Here are some records; copy every line that holds the word "your".

========

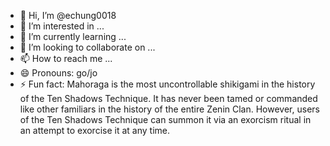 - 👋 Hi, I’m @echung0018
- 👀 I’m interested in ...
- 🌱 I’m currently learning ...
- 💞️ I’m looking to collaborate on ...
- 📫 How to reach me ...
- 😄 Pronouns: go/jo
- ⚡ Fun fact: Mahoraga is the most uncontrollable shikigami in the history of the Ten Shadows Technique. It has never been tamed or commanded like other familiars in the history of the entire Zenin Clan. However, users of the Ten Shadows Technique can summon it via an exorcism ritual in an attempt to exorcise it at any time.

<!---
echung0018/echung0018 is a ✨ special ✨ repository because its `README.md` (this file) appears on your GitHub profile.
You can click the Preview link to take a look at your changes.
--->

========

§ **SOLVED EXERCISE**
echung0018/echung0018 is a ✨ special ✨ repository because its `README.md` (this file) appears on your GitHub profile.
You can click the Preview link to take a look at your changes.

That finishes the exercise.